Given records —
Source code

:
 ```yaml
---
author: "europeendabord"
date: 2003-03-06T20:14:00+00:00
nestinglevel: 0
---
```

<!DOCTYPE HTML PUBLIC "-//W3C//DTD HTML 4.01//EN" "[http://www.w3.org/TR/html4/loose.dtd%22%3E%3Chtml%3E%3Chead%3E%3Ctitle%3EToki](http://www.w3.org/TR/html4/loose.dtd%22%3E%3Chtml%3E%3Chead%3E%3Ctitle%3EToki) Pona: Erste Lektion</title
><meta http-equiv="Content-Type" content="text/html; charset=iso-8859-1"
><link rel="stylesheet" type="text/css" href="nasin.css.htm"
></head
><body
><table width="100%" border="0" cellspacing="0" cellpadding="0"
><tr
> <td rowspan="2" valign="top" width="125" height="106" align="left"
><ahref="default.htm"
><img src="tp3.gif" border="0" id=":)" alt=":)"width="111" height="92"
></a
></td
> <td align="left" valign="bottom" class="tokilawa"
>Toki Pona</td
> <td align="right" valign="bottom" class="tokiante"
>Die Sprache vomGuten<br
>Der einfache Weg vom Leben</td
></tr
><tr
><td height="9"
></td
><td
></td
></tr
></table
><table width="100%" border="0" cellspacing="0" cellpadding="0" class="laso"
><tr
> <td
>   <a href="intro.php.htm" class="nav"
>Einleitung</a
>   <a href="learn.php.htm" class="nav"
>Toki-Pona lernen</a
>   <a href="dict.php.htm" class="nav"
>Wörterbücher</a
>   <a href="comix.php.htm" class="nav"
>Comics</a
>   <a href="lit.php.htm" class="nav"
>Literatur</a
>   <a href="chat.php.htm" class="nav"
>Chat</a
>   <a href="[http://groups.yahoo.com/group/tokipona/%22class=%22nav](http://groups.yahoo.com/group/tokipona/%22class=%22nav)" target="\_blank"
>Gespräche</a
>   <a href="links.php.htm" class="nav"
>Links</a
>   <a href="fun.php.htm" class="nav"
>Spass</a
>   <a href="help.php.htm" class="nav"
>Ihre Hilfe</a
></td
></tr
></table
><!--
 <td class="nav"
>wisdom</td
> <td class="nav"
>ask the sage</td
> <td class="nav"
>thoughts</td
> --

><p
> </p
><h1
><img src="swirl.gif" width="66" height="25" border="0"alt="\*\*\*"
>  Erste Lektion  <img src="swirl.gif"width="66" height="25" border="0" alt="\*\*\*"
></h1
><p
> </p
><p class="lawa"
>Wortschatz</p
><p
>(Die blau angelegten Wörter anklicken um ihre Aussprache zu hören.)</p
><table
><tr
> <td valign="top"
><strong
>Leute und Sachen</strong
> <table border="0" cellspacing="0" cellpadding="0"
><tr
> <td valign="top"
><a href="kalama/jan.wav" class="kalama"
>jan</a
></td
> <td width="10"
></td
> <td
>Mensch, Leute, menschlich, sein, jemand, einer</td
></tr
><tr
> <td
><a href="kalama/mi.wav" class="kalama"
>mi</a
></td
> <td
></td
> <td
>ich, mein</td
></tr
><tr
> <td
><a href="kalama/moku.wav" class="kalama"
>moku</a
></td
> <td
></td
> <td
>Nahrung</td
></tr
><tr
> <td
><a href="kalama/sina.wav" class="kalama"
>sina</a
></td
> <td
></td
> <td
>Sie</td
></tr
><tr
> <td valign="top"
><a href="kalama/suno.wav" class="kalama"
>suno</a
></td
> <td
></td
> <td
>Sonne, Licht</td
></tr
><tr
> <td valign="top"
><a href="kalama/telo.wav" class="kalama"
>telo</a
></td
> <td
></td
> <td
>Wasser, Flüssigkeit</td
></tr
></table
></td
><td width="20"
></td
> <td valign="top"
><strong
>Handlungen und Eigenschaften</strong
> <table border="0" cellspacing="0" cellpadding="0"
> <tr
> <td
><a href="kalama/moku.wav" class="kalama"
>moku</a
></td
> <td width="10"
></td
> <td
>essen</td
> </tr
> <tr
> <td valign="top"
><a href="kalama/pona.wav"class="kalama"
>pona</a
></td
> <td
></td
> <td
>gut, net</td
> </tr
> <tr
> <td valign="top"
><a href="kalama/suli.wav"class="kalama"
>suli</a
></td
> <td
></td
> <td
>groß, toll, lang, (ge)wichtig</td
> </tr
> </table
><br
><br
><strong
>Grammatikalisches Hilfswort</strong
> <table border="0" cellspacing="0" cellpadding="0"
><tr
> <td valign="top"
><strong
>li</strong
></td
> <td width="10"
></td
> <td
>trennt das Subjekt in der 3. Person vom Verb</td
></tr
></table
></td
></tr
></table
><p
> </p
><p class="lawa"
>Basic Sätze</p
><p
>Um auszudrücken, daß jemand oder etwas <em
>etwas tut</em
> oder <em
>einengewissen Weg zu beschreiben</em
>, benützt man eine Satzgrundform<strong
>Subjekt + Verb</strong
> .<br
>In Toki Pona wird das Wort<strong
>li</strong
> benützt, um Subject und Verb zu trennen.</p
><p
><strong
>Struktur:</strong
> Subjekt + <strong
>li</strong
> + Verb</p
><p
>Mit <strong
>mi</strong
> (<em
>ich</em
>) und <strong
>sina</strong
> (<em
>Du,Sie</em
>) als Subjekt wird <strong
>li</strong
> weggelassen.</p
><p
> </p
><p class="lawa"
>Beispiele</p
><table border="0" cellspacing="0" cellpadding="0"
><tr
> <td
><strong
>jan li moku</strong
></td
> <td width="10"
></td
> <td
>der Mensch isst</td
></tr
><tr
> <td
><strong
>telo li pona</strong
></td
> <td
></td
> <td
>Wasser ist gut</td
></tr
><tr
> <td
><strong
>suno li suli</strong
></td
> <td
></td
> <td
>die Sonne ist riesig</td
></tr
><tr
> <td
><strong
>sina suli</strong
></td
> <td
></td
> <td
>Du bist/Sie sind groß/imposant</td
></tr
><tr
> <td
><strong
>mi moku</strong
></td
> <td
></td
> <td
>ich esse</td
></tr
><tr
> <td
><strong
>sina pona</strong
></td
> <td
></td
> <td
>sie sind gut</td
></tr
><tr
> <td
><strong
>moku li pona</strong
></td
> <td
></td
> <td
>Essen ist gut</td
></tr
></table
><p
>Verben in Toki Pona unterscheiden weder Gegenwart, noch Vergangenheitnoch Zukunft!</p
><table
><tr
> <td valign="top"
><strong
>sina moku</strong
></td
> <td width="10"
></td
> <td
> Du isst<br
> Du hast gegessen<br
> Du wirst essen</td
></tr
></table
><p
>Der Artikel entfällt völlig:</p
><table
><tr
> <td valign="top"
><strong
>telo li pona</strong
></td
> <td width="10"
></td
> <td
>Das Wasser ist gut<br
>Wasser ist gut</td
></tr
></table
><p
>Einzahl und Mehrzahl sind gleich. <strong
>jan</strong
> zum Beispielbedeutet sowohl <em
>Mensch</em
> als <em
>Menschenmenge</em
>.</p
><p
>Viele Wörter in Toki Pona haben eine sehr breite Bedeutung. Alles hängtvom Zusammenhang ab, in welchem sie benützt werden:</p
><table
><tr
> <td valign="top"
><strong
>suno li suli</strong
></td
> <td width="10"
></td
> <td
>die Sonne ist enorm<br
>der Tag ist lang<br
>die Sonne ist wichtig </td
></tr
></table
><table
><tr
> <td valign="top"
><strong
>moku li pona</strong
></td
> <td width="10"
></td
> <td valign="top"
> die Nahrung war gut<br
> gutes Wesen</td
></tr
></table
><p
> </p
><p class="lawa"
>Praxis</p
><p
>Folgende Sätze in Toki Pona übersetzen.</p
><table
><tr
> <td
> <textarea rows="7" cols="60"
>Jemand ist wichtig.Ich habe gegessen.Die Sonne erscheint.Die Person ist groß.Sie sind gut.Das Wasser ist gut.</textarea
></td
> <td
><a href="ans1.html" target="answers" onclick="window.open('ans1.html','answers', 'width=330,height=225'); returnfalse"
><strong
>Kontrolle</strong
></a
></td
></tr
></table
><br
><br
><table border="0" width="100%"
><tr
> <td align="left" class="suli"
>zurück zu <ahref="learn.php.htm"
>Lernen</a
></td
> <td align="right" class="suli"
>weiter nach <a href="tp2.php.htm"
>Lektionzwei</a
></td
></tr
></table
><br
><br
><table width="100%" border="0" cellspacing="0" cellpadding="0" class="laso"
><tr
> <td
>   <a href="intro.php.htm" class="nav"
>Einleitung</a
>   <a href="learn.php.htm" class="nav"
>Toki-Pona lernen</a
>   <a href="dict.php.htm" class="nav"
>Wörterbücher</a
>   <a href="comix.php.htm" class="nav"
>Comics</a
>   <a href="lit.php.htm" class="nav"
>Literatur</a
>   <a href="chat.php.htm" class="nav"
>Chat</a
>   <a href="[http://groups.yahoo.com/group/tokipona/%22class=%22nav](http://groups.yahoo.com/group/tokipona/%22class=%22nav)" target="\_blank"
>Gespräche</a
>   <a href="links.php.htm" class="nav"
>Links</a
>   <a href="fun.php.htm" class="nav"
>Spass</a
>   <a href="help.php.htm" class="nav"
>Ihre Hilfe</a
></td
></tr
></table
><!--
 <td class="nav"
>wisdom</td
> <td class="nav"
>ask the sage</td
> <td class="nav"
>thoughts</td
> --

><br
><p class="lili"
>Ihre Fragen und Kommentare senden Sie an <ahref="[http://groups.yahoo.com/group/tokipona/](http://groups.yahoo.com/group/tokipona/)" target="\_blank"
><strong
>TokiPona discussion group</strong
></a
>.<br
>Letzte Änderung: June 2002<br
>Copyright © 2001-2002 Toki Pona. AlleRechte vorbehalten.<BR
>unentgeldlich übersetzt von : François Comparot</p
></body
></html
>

Your task — Your response should be made up of the lines in the data that contain the word "etwas".

Completed task —
>Um auszudrücken, daß jemand oder etwas <em
>etwas tut</em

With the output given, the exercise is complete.